To be eligible to participate in this trial, an individual must meet ALL the following criteria:

1. Patient must be capable to understand the purpose of the study and have signed written informed consent form (ICF) prior to beginning specific protocol procedures.

2. Female patients ≥ 18 years of age at the time of signing ICF.

3. Breast Cancer Requirements:

   1. Histologically or cytologically confirmed HER2-positive(IHC 3+ or ISH+) unresectable locally advanced or metastatic breast cancer (Note: Patients eligible for curative-intent treatment are excluded).
   2. Documented hormone receptor (HR) status.
   3. No prior systemic anti-tumor therapy for recurrent/metastatic disease (≤1 line of endocrine therapy is permitted*).
   4. For patients who received (neo)adjuvant therapy: >12 months between the end of systemic treatment (excluding endocrine therapy) and recurrence/metastasis.

4. Eastern Cooperative Oncology Group (ECOG) Performance Status of 0 or 1.

5. Adequate Organ Function.

6. Pregnancy and Contraception: Women of childbearing potential (WOCBP) must agree to use highly effective contraception from screening until7 months after the last dose of study treatment and must refrain from breastfeeding.

An individual who meets ANY of the following criteria will be excluded from participation in this trial:

1. Known active CNS metastases not treated with surgery or radiotherapy, except for those who have achieved stable disease for ≥1 month after treatment and have discontinued corticosteroids for >2 weeks.

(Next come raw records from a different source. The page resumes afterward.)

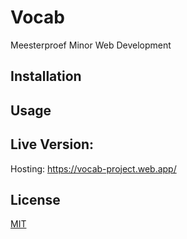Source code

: # Vocab

Meesterproef Minor Web Development

## Installation
## Usage
## Live Version:
Hosting: https://vocab-project.web.app/
## License
[MIT](https://choosealicense.com/licenses/mit/)
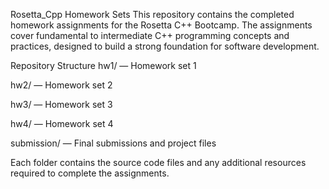 Rosetta_Cpp Homework Sets
This repository contains the completed homework assignments for the Rosetta C++ Bootcamp. The assignments cover fundamental to intermediate C++ programming concepts and practices, designed to build a strong foundation for software development.

Repository Structure
hw1/ — Homework set 1

hw2/ — Homework set 2

hw3/ — Homework set 3

hw4/ — Homework set 4

submission/ — Final submissions and project files

Each folder contains the source code files and any additional resources required to complete the assignments.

2. Received major cancer-related surgery, radiotherapy, chemotherapy, immunotherapy, molecular targeted therapy, biologic therapy, or investigational drug therapy within 4 weeks prior to the first dose of study treatment.

3. Previous treatment with antibody-drug conjugates containing exatecan derivative topoisomerase I inhibitors.

4. Presence of clinically significant cardiovascular conditions, including:

   1. Severe/unstable angina
   2. Symptomatic congestive heart failure (NYHA class ≥II)
   3. Clinically significant supraventricular or ventricular arrhythmias requiring treatment or intervention
   4. Myocardial infarction within 6 months before the first dose

5. Has a history of non-infectious interstitial lung disease (ILD)/pneumonitis that required steroids, has current ILD/pneumonitis, or has suspected ILD/pneumonitis that cannot be ruled out by imaging at screening.

6. Known substance abuse or any other concurrent severe and/or uncontrolled medical condition that would, in the investigator's judgment, contraindicate patient participation.